Today I'm sick. So I'm at home. I was playing guitar again hoping to be able to string together a few more chords. I still can't sing while I'm playing most songs except a few I've learned of other people's for fun and even then I'm usually stammering a bit. Maybe it's the futility of the activity (I'm half asleep in the process and uninspired), but I have this vivid flashback of being back in Mississippi as an elder. I can't remember the city, but I see government duplexes all around me. There's the incessant rumble of subwoofers in the background and kids passing on torn up bicycles. We are walking through an empty basketball court and the broken chain from the goal can be heard clanking in the wind. There's also a tint of darkness that isn't from the sky. Maybe it's the bleak attitudes. Or maybe it was from the sky. I think it was clouds. We're here to see a woman and we come by and she lets us in, but it is different today. She's hiding something. And then my mind splinters and it's a different woman, a different interior, and a different city probably. But it's the same pulse in that room. And it's nearly the same noise outside. We're supposed to check to see if she stopped smoking or chewing tobacco. I remember then it was such an easy thing to suggest to our strangers of hosts. And I can feel the same prayer in my heart as we walked in there. The feeling I tend to forget is the wariness and guilt that comes from wondering whether we were wasting our time there. It was something intangible we hoped for, though only slightly. Until we prayed with them and heard the sincerity of their hearts open. This varied. Rarely did someone really want what we wanted for them. And rarely did we bend our view of the gospel to promise them what they really wanted.
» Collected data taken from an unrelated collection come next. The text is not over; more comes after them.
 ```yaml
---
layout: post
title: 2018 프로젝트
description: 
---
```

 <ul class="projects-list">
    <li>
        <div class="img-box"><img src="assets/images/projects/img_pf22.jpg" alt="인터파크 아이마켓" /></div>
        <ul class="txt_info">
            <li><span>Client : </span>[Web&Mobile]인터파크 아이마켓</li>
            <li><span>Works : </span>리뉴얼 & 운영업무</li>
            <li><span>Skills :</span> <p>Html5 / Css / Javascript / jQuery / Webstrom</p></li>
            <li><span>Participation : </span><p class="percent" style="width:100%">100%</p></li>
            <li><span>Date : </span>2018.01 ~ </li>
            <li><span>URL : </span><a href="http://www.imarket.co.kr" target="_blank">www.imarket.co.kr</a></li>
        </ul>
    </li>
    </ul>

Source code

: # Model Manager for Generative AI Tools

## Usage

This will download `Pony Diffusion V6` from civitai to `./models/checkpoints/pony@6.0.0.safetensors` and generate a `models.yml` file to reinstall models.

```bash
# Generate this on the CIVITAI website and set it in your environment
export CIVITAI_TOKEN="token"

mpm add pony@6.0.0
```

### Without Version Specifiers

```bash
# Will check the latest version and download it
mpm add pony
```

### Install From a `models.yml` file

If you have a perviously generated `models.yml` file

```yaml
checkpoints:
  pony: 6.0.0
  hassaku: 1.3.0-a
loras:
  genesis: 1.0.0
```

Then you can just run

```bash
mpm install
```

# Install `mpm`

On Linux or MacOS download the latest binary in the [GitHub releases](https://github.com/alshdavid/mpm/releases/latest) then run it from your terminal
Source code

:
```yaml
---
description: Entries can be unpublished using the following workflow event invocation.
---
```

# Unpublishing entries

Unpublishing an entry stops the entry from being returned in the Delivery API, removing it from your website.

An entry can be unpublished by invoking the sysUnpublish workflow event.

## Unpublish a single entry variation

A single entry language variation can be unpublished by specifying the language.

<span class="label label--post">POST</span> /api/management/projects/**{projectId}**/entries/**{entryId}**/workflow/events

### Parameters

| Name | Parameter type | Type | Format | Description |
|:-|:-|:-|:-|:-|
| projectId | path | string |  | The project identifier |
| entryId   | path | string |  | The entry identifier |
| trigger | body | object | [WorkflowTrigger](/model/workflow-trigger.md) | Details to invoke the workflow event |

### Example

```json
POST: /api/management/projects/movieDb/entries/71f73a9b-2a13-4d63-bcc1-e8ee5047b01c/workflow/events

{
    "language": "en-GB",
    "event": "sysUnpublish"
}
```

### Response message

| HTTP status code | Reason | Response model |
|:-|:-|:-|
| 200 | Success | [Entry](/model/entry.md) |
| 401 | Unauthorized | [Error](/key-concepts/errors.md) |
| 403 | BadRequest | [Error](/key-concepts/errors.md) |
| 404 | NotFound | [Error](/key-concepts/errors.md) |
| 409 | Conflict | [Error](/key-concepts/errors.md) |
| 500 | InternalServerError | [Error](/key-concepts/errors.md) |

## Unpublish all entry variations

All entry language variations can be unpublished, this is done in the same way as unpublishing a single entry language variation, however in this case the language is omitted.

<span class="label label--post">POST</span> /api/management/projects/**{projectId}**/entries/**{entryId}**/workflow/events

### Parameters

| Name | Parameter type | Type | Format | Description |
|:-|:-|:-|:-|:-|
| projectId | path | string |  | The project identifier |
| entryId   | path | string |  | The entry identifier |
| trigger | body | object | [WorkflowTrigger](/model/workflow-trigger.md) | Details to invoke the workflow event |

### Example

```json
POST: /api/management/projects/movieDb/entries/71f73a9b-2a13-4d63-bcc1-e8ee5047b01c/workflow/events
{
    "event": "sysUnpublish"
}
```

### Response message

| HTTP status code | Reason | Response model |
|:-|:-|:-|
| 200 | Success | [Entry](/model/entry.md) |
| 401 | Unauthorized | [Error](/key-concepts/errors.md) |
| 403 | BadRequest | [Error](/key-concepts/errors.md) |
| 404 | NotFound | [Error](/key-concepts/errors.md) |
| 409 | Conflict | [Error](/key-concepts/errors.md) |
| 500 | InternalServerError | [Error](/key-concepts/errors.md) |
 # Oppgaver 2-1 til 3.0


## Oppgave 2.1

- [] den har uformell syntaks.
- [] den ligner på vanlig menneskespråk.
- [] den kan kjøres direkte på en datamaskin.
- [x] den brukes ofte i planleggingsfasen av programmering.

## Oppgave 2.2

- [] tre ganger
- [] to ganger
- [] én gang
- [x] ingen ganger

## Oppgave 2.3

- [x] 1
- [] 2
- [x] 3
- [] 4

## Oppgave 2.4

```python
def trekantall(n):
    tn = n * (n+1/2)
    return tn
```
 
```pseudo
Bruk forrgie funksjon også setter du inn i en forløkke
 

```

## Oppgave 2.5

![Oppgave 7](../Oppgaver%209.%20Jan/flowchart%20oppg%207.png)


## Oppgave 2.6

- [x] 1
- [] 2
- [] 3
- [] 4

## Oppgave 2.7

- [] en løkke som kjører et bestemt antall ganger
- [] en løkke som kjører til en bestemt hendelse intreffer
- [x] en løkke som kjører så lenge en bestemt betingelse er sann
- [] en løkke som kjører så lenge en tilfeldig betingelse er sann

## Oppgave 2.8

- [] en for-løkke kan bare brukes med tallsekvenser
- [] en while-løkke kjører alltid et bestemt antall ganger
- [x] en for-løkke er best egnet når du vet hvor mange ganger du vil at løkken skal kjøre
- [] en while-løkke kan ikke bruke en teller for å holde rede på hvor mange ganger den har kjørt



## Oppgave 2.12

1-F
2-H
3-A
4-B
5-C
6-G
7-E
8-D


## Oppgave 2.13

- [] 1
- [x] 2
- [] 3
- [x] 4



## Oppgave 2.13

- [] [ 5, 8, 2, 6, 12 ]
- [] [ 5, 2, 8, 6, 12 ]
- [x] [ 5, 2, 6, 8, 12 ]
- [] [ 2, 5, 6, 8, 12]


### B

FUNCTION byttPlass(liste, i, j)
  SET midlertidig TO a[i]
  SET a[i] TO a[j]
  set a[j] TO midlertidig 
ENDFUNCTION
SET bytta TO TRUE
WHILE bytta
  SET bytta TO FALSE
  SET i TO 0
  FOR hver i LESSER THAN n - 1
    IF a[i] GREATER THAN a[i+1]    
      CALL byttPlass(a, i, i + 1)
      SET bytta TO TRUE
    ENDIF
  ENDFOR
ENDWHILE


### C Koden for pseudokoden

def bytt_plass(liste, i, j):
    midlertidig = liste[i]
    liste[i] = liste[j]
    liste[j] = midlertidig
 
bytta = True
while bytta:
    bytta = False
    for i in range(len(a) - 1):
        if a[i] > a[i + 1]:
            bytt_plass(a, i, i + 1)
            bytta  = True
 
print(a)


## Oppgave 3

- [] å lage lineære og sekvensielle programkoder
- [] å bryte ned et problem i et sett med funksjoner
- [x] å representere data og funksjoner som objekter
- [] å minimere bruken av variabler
I don't remember a lot of details from the mission. I remember what the spirit did to me at times. After a powerful discussion once or twice I needed to just pull our bikes over and sit down. Or maybe we would ride home and I'd be completely silent. I remember the time in Bay St. Louis when 3 of our investigators who were ready for baptism turned rejecting at once. And I just started bouncing a ball off the wall over and over humming, "I saw a Mighty Angel Fly" and wondering what I did wrong.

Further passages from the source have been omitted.